Pictures are to be skipped. Retype exactly the lines from the top of the material through the one with "Suffixing by <data", and only those.

::: DATASET ENTRIES :::

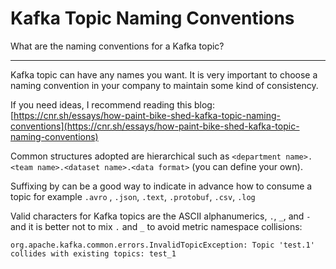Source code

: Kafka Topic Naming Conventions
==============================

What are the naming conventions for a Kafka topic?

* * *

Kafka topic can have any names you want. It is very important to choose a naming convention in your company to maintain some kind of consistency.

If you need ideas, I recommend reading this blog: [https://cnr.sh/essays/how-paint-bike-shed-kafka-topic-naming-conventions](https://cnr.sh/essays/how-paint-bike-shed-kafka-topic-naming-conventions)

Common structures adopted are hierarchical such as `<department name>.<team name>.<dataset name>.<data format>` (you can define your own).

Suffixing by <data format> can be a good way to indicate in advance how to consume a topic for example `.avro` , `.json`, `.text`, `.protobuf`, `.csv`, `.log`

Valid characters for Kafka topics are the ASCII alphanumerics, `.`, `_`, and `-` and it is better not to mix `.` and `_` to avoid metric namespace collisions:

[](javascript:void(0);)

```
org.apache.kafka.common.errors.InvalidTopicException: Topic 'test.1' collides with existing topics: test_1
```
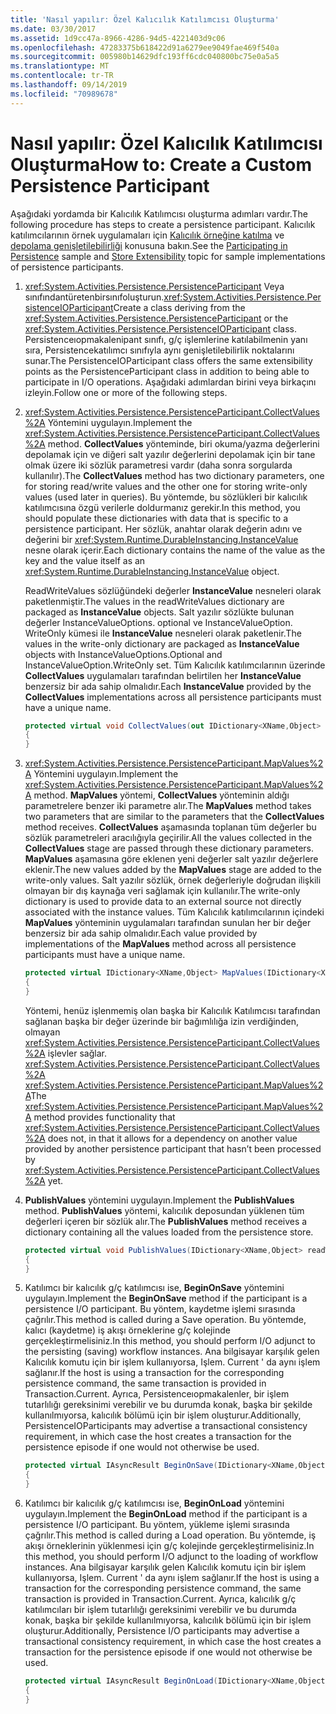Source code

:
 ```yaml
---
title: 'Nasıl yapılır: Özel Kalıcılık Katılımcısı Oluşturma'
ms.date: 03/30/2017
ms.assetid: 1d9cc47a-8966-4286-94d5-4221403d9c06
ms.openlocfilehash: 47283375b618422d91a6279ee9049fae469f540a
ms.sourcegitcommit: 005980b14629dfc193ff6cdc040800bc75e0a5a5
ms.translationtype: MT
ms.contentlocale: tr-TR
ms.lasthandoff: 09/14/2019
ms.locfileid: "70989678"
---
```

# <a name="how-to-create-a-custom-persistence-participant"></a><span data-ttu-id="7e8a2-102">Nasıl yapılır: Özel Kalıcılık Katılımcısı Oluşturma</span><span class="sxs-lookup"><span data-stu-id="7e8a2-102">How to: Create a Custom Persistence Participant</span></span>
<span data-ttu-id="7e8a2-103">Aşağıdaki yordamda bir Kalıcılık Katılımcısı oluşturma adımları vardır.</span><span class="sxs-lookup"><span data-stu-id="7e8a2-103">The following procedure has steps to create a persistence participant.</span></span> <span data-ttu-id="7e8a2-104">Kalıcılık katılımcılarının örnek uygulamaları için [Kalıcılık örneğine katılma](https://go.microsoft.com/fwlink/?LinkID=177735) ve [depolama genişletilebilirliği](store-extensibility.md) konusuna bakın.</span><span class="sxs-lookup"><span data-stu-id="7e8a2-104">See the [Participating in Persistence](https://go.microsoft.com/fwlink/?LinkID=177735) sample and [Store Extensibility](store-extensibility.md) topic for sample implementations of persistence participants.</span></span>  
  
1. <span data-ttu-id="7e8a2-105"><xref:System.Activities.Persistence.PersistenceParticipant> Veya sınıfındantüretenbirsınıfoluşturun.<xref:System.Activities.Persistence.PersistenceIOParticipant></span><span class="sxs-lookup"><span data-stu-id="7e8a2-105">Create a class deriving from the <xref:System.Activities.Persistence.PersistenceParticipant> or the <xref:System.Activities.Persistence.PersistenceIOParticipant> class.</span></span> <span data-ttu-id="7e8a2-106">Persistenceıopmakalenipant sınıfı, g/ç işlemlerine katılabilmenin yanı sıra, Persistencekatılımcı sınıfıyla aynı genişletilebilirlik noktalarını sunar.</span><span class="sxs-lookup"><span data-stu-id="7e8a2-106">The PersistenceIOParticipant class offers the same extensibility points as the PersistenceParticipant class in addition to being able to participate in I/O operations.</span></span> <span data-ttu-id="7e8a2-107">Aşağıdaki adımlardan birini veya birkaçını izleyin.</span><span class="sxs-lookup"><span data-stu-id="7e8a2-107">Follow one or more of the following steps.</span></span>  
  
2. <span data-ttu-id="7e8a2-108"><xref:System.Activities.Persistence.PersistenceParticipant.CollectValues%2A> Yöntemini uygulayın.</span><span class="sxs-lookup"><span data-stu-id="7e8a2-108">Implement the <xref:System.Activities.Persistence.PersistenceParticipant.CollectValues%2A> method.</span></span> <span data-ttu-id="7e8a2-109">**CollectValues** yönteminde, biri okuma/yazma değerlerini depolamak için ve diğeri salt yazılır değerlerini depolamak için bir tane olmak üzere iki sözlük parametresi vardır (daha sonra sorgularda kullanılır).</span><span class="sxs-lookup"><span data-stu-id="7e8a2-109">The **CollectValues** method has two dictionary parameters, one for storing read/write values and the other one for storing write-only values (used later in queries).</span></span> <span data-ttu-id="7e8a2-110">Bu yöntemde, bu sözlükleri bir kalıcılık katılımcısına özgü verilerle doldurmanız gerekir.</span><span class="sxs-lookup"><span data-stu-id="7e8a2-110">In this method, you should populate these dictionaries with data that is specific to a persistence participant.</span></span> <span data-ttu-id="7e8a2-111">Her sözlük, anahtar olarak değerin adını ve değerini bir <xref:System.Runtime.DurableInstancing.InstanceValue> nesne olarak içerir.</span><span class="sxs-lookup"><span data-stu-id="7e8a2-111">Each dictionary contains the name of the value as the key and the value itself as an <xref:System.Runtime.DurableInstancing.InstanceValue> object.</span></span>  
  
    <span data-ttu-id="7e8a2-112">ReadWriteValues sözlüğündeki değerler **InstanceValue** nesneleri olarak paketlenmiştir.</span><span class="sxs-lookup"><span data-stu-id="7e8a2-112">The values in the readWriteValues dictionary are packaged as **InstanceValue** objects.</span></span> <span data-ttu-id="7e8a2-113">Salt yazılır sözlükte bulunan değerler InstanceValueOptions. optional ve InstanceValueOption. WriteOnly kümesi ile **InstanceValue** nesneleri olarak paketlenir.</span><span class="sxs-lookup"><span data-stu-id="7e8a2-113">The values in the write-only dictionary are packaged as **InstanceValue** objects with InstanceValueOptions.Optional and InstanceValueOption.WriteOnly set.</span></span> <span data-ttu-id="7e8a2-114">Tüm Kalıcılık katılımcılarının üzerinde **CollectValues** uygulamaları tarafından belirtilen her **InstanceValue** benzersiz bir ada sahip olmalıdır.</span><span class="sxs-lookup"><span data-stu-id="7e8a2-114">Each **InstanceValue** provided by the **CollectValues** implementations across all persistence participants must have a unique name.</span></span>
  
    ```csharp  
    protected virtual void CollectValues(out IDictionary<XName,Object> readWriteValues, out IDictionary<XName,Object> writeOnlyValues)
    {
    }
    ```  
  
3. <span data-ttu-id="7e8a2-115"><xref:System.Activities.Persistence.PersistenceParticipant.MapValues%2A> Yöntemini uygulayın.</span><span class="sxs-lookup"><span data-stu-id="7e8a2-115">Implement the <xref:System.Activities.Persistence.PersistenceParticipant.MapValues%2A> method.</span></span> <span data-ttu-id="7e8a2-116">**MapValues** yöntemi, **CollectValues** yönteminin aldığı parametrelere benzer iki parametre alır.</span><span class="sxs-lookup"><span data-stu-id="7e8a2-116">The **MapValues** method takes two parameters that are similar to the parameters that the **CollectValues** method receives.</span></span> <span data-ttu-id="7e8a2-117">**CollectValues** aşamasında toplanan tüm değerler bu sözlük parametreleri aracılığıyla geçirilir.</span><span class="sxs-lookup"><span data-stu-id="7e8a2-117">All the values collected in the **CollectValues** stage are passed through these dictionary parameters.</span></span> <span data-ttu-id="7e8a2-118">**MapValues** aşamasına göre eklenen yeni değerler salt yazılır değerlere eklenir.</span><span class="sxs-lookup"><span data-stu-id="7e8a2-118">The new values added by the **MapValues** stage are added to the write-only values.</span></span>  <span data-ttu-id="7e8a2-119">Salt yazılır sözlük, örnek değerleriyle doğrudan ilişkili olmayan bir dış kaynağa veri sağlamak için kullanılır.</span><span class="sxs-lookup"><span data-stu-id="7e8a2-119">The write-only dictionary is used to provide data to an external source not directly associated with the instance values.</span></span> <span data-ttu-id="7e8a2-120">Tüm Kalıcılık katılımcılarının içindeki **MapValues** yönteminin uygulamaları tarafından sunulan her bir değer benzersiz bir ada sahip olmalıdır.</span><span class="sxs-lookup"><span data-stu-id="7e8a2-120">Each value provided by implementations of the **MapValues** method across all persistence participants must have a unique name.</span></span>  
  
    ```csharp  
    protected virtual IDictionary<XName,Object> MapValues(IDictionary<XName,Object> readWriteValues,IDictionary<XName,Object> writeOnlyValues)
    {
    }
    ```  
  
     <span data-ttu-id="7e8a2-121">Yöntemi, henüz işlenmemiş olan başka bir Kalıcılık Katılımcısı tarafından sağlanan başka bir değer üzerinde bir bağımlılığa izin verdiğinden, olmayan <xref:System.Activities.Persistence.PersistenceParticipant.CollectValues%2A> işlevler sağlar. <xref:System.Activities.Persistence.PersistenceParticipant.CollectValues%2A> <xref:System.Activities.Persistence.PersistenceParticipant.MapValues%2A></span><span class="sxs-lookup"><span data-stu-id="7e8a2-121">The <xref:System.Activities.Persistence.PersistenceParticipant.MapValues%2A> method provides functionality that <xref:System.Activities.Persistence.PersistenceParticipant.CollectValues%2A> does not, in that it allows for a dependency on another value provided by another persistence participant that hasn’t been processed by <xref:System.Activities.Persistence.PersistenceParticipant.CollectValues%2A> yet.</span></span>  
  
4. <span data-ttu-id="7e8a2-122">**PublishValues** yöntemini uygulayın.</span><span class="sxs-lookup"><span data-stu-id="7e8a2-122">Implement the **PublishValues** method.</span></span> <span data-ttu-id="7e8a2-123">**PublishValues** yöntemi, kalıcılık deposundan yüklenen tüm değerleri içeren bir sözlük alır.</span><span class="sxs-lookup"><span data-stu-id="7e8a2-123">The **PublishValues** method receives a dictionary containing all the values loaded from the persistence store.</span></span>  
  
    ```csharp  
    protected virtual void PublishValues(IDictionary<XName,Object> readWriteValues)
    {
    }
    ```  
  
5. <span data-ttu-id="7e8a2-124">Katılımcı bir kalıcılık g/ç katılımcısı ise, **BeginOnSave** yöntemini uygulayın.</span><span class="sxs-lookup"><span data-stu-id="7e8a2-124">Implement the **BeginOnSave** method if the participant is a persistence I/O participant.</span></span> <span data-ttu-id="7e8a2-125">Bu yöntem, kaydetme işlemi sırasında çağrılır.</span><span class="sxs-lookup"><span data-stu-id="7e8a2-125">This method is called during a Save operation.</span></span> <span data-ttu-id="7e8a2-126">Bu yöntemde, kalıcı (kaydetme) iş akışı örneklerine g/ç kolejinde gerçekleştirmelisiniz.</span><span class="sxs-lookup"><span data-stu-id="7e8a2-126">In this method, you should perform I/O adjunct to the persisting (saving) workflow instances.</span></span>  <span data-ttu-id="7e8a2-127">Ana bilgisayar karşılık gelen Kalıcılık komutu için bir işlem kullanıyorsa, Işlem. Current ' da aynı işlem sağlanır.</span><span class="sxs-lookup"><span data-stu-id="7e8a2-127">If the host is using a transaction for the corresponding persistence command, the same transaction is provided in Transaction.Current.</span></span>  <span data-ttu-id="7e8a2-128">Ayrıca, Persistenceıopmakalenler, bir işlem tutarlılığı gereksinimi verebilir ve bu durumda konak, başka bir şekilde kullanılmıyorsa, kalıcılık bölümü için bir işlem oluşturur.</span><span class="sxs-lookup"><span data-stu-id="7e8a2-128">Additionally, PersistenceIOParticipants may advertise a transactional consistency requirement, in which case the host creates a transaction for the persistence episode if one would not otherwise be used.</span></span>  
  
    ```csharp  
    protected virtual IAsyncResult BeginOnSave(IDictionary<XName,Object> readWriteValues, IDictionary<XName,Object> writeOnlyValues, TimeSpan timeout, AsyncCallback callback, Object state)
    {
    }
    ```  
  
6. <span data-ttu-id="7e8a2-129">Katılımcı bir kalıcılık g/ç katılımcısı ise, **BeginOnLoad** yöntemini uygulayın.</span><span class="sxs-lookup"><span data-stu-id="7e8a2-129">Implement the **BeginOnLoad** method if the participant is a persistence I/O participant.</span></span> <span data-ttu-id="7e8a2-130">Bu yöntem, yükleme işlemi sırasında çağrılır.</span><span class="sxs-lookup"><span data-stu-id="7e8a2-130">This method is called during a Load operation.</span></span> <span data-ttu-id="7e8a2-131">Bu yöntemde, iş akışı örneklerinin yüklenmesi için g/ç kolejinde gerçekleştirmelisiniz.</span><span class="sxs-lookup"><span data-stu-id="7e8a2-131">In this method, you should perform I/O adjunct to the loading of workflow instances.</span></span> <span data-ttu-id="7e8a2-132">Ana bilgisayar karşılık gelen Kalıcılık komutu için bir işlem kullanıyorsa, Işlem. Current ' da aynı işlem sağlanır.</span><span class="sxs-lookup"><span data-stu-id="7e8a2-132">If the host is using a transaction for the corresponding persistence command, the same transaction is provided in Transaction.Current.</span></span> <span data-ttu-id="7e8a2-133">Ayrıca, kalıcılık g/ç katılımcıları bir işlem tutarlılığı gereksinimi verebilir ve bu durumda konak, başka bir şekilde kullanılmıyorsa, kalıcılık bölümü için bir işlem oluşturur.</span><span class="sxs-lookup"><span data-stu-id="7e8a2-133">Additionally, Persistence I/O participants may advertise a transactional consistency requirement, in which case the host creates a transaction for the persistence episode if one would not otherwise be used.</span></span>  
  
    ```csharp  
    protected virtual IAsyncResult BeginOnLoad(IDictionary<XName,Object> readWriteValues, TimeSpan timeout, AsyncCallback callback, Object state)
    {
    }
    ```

:::

**COMPLETED TASK**
Source code

: Kafka Topic Naming Conventions
==============================

What are the naming conventions for a Kafka topic?

* * *

Kafka topic can have any names you want. It is very important to choose a naming convention in your company to maintain some kind of consistency.

If you need ideas, I recommend reading this blog: [https://cnr.sh/essays/how-paint-bike-shed-kafka-topic-naming-conventions](https://cnr.sh/essays/how-paint-bike-shed-kafka-topic-naming-conventions)

Common structures adopted are hierarchical such as `<department name>.<team name>.<dataset name>.<data format>` (you can define your own).

Suffixing by <data format> can be a good way to indicate in advance how to consume a topic for example `.avro` , `.json`, `.text`, `.protobuf`, `.csv`, `.log`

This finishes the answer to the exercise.